▸ Dataset entries:
*** Begin section ***

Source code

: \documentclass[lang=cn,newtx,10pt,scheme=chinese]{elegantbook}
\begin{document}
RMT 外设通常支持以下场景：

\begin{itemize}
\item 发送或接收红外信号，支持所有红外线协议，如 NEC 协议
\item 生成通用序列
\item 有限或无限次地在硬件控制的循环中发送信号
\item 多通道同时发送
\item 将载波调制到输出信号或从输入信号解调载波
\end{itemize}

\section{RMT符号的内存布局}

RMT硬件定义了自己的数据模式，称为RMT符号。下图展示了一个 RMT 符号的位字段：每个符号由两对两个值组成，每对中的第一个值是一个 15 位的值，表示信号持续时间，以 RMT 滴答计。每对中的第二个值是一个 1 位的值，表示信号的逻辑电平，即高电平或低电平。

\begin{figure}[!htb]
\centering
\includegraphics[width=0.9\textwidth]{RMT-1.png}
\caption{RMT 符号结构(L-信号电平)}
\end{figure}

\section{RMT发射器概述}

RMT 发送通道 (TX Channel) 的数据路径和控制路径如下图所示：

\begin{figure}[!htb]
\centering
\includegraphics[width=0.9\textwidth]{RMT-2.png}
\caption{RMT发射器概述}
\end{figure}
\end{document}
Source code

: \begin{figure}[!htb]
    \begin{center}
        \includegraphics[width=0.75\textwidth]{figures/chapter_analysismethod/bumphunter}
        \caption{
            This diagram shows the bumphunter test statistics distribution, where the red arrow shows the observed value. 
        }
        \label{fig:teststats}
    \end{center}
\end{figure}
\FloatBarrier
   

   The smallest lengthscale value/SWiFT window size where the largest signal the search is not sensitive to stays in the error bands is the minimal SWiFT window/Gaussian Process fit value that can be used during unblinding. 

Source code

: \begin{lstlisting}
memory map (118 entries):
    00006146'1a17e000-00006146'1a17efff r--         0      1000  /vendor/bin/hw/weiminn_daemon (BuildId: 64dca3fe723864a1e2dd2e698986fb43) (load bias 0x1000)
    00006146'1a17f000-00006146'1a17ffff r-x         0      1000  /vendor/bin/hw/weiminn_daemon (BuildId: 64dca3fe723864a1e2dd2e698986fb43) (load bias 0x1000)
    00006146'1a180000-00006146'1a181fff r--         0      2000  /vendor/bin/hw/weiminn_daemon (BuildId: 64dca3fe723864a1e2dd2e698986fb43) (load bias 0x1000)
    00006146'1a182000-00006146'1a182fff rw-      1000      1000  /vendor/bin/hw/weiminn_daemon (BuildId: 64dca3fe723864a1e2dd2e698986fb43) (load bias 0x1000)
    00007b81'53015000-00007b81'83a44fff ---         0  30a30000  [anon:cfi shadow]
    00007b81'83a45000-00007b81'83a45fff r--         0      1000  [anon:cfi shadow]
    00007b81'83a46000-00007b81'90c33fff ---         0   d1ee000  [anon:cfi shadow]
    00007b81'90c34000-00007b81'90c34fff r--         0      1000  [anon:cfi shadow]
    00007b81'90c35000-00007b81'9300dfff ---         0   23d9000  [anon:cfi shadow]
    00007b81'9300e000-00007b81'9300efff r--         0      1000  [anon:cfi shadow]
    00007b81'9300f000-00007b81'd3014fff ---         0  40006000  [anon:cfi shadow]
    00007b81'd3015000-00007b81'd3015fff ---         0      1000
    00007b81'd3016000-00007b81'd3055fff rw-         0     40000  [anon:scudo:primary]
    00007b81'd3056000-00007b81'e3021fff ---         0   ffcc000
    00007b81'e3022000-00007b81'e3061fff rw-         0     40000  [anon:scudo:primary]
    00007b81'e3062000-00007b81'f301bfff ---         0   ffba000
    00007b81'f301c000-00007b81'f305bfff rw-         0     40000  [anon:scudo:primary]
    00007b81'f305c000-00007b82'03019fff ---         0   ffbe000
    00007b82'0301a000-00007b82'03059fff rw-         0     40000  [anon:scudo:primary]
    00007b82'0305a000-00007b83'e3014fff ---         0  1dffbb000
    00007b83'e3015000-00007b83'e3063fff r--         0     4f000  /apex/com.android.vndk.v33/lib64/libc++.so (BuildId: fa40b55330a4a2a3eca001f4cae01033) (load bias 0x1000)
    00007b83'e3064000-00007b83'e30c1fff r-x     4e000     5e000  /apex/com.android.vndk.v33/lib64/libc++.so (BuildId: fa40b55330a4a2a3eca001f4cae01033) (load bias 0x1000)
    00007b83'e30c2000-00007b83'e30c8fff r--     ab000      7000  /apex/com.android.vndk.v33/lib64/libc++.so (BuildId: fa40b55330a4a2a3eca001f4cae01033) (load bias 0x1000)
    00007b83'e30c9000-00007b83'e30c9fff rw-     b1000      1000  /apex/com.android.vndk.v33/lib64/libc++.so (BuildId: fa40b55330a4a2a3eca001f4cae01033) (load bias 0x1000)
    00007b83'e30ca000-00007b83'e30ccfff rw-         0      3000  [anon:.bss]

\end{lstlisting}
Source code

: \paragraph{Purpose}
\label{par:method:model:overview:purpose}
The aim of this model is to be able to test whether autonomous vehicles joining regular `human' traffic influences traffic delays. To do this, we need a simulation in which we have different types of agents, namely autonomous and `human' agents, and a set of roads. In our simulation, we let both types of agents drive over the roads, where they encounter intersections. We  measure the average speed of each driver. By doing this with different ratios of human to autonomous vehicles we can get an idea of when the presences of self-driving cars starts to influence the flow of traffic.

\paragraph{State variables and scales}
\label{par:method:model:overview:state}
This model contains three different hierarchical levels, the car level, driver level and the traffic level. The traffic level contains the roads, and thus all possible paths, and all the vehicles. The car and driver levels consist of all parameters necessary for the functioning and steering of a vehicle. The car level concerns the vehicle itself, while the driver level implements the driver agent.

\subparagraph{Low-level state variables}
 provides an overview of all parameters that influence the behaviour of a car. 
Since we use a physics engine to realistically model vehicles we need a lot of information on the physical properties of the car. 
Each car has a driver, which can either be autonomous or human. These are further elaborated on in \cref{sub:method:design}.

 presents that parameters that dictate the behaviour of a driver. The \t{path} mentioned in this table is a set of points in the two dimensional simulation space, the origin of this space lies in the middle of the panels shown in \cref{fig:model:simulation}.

*** End section ***
*** Begin section ***

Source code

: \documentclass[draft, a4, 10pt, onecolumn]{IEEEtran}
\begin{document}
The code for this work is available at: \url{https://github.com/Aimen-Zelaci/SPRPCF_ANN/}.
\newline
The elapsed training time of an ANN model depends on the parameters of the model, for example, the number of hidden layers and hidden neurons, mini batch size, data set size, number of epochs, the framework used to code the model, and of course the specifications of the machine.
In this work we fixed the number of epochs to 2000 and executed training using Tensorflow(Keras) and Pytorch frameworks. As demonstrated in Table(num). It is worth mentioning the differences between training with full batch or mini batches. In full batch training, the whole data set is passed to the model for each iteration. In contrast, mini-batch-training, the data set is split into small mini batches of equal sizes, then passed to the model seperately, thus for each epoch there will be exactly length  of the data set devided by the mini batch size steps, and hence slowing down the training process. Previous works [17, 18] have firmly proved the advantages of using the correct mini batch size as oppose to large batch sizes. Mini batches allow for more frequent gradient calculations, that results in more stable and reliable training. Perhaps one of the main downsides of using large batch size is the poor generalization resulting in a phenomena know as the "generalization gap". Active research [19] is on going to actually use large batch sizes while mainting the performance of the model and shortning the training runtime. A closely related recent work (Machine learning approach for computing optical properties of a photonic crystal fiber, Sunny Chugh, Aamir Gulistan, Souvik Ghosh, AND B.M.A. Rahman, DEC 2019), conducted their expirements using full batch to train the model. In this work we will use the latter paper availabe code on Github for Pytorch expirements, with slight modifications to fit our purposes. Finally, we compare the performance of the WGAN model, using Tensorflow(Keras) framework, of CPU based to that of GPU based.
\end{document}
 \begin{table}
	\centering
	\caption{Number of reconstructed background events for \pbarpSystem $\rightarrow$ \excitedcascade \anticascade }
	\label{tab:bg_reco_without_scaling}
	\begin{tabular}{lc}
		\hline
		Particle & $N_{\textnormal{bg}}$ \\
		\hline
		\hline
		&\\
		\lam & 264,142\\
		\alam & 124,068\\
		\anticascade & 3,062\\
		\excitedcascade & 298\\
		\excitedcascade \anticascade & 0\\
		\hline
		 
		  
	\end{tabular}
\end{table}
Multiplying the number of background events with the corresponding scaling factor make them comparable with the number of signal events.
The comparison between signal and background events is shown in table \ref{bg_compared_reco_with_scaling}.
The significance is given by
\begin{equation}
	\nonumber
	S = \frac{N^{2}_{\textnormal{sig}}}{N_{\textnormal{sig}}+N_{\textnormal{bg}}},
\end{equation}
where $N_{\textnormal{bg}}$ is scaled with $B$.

*** End section ***
*** Begin section ***

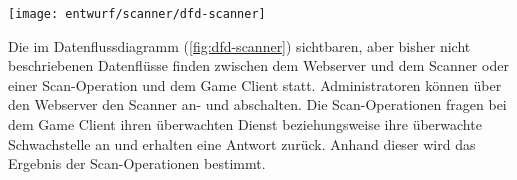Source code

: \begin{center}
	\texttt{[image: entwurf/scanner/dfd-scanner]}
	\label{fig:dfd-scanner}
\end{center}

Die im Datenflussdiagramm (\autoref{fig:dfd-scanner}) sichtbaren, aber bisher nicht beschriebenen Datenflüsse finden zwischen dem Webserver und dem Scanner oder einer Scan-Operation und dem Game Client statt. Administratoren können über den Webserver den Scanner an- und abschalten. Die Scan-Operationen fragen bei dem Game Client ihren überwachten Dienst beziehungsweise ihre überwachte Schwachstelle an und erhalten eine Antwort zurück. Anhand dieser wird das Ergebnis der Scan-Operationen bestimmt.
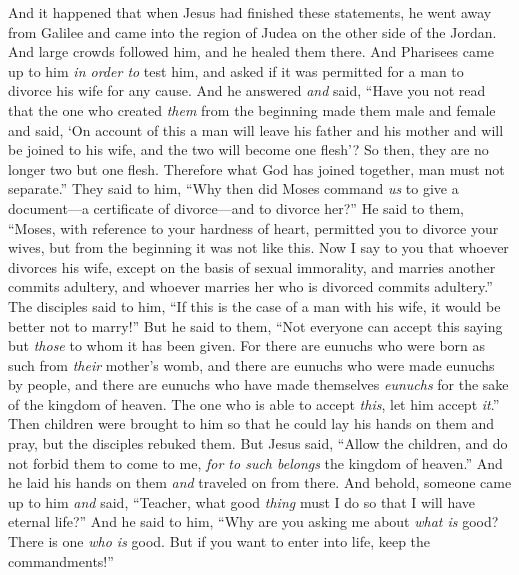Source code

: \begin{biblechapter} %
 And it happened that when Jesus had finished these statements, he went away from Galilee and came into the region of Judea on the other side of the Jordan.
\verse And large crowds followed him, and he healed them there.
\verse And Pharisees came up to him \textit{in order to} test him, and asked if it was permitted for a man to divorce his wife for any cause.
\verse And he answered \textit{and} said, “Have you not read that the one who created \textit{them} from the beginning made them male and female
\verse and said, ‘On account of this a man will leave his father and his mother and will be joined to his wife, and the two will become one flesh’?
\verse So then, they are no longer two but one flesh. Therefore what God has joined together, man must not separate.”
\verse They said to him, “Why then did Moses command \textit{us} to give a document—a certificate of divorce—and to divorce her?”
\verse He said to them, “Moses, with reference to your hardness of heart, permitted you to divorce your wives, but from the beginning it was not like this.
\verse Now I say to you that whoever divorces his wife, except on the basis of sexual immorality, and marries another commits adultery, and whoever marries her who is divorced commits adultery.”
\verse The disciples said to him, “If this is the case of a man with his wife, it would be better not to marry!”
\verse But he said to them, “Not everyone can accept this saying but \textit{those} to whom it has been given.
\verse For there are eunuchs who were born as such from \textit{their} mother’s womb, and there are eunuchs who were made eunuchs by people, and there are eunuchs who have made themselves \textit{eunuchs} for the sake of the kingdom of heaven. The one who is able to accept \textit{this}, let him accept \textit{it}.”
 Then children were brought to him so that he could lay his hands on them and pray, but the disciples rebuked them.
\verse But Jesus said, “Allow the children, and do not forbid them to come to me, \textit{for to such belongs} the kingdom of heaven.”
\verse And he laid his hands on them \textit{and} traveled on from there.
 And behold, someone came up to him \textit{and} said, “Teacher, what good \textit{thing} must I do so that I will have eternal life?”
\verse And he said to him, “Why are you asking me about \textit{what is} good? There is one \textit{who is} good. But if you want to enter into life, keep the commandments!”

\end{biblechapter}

*** End section ***

▸ About this task:
Using the data above, reproduce exactly the lines from the line that contains "to you that" through the line that contains "has been given.", including both.

▸ Your response:
\verse Now I say to you that whoever divorces his wife, except on the basis of sexual immorality, and marries another commits adultery, and whoever marries her who is divorced commits adultery.”
\verse The disciples said to him, “If this is the case of a man with his wife, it would be better not to marry!”
\verse But he said to them, “Not everyone can accept this saying but \textit{those} to whom it has been given.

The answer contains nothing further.